- T.C
HOZAT KAYMAKAMLIĞI
İlçe Halk Kütüphanesi Müdürlüğü
VOLTAIRE
HOZAT HALK KÜTÜPHANESİ
Demirbaş No:5011
Tasnif No:843.5 VOL
KANDİD
YA DA İYİMSERLİK ÜSTÜNE
Göç etmişti
besbelli. Hem de apar topar.
***
Göğsünün üstüne
oturanı kaldırmaya çalışıyordu uyandığında. Kimse yoktu. Rüya
mıydı, karabasan mıydı? Hâlâ zor nefes alıyordu.Öksürük tuttu;
boğulurcasına. Perdenin örtemediği yerde bir aydınlık dalgalanıyordu.
Bulanık bir aydınlık. Kalktı yer döşeğinden, bildik adımlarla
duvarı, el yordamıyla da elektriğin düğmesini buldu, dokundu;
ışık yandı ama oda aydınlanmadı. Bulanık aydınlığa doğru yürüdü,
pencereyi buldu ve açtı; tüm köy alevler içindeydi..
***
Evdekileri uyandırdı
önce.
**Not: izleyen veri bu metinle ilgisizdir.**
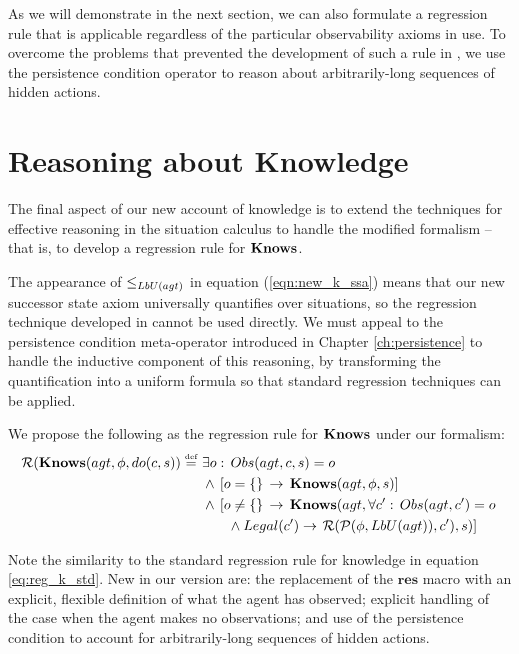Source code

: As we will demonstrate in the next section, we can also formulate
a regression rule that is applicable regardless of the particular
observability axioms in use. To overcome the problems that prevented
the development of such a rule in \citep{Lesperance99sitcalc_approach},
we use the persistence condition operator to reason about arbitrarily-long
sequences of hidden actions.


\section{Reasoning about Knowledge\label{sec:Knowledge:Regression}}

The final aspect of our new account of knowledge is to extend the
techniques for effective reasoning in the situation calculus to handle
the modified formalism -- that is, to develop a regression rule for
$\mathbf{Knows}$.

The appearance of $\leq_{LbU(agt)}$ in equation (\ref{eqn:new_k_ssa})
means that our new successor state axiom universally quantifies over
situations, so the regression technique developed in \citep{scherl03sc_knowledge}
cannot be used directly. We must appeal to the persistence condition
meta-operator introduced in Chapter \ref{ch:persistence} to handle
the inductive component of this reasoning, by transforming the quantification
into a uniform formula so that standard regression techniques can
be applied.

We propose the following as the regression rule for $\mathbf{Knows}$ under
our formalism:\begin{align}
\mathcal{R}(\mathbf{Knows}(agt,\phi,do(c,s))\stackrel{\mbox{\tiny def}}{=}\,\, & \exists o:\, Obs(agt,c,s)=o\nonumber \\
 & \wedge\,\left[o=\{\}\,\rightarrow\,\mathbf{Knows}(agt,\phi,s)\right]\nonumber \\
 & \wedge\,\left[o\neq\{\}\,\rightarrow\,\mathbf{Knows}(agt,\forall c':\, Obs(agt,c')=o\right.\nonumber \\
 & \,\,\,\,\,\,\,\,\,\,\,\wedge Legal(c')\rightarrow\left.\mathcal{R}(\mathcal{P}(\phi,LbU(agt)),c'),s)\right]\label{eqn:R_do_c_s}\end{align}


Note the similarity to the standard regression rule for knowledge
in equation \eqref{eq:reg_k_std}. New in our version are: the replacement
of the $\mathbf{res}$ macro with an explicit, flexible definition
of what the agent has observed; explicit handling of the case when
the agent makes no observations; and use of the persistence condition
to account for arbitrarily-long sequences of hidden actions.

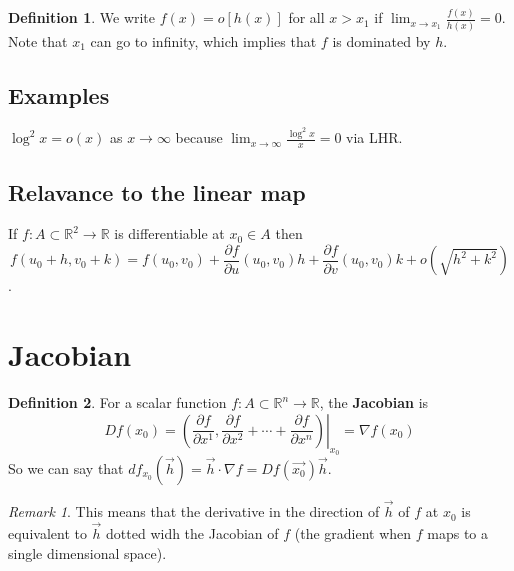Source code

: \documentclass[12pt]{article}
\newcommand{\R}{\mathbb{R}}
\theoremstyle{definition}
\newtheorem{definition}{Definition}[section]
\theoremstyle{remark}
\newtheorem*{remark}{Remark}
\begin{document}
\begin{definition}
    We write $f(x)=o[h(x)]$ for all $x>x_1$ if $\lim_{x\to x_1}\frac{f(x)}{h(x)}=0$. Note that $x_1$ can go to infinity, which implies that $f$ is dominated by $h$.
\end{definition}
\subsection{Examples}
$\log^2x=o(x)$ as $x\to\infty$ because $\lim_{x\to\infty}\frac{\log^2x}{x}=0$ via LHR.
\subsection{Relavance to the linear map}
If $f:A\subset\R^2\to\R$ is differentiable at $x_0\in A$ then $$f(u_0+h,v_0+k)=f(u_0,v_0)+\frac{\partial f}{\partial u}(u_0,v_0)h+\frac{\partial f}{\partial v}(u_0,v_0)k+o(\sqrt{h^2+k^2})$$.


\section{Jacobian}
\begin{definition}
    For a scalar function $f:A\subset\R^n\to\R$, the \textbf{Jacobian} is 
    $$Df(x_0)=\left.\left(\frac{\partial f}{\partial x^1},\frac{\partial f}{\partial x^2}+\cdots+\frac{\partial f}{\partial x^n}\right)\right|_{x_0}=\nabla f(x_0)$$
    So we can say that $df_{x_0}(\vec{h})=\vec{h}\cdot\nabla f=Df(\vec{x_0})\vec{h}$.
\end{definition}
\begin{remark}
    This means that the derivative in the direction of $\vec{h}$ of $f$ at $x_0$ is equivalent to $\vec{h}$ dotted widh the Jacobian of $f$ (the gradient when $f$ maps to a single dimensional space).
\end{remark}
\end{document}

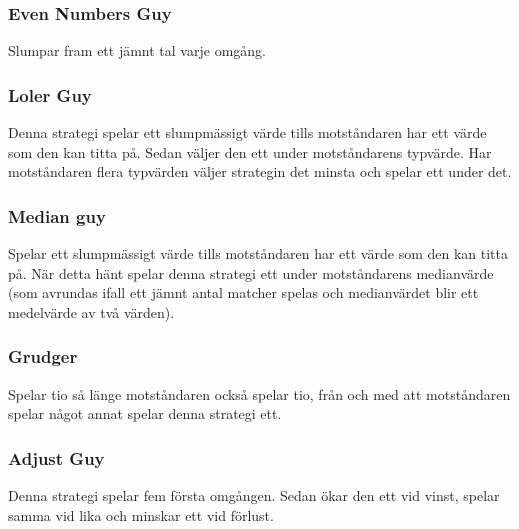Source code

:\subsubsection{Even Numbers Guy}
Slumpar fram ett jämnt tal varje omgång.

\subsubsection{Loler Guy}
Denna strategi spelar ett slumpmässigt värde tills motståndaren har ett värde som den kan titta på. Sedan väljer den ett under motståndarens typvärde. Har motståndaren flera typvärden väljer strategin det minsta och spelar ett under det.

\subsubsection{Median guy}
Spelar ett slumpmässigt värde tills motståndaren har ett värde som den kan titta på. När detta hänt spelar denna strategi ett under motståndarens medianvärde (som avrundas ifall ett jämnt antal matcher spelas och medianvärdet blir ett medelvärde av två värden).

\subsubsection{Grudger}
Spelar tio så länge motståndaren också spelar tio, från och med att motståndaren spelar något annat spelar denna strategi ett.

\subsubsection{Adjust Guy}
Denna strategi spelar fem första omgången. Sedan ökar den ett vid vinst, spelar samma vid lika och minskar ett vid förlust.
Anası babası yoktu evde, Hozat’ a gelin ettikleri kızlarındaydılar.
Abisi, iki karısıyla çocukların derdindeydi. Çocukların yedisi de
bulunup kapı önüne çıkarıldıktan sonra, ‘canın yongası’ nın
derdine düşüldü. Abisi, eline ne geçerse camdan dışarı sıpıtıp
atıyordu. O da attı; yatağının yanıbaşındaki Kandid’i, bir de
sazını…
***
Büyük yengesi, ağzındaki
sakızı çıkartıp, başındaki boncuk oyalı tülbentin üstüne yapıştırdı.
Tülbentin sarkan ucuyla da, bebesinin emdiği göğsünü örttü. Elazığ’a
indiklerinde, kardeşlerinin evine misafir olduklarında, neler olacağını
düşünüyordu kara kara. Kolundaki iki tane Adana burmasını çıkardı
alelacele ve bebenin emmediği göğsüne soktu.
***
Anne, baba ve büyük
gelin Elazığ’ da kalmaya karar verdi. Anne koynunda gizlediği çıkını
kocasına verdi, bir ev alsın diye. Büyük gelin de, koynunda sakladığı
iki Adana burmasını kocasına verdi, Antalya’ da bir çay ocağı açsın
diye. Küçük oğul’a kimse bir şey vermedi. Onun Kandid’ i ve sazı
vardı zaten….
***
Sahafa sattığında
ise, ‘bahçesini yetiştirmişti’ çoktan.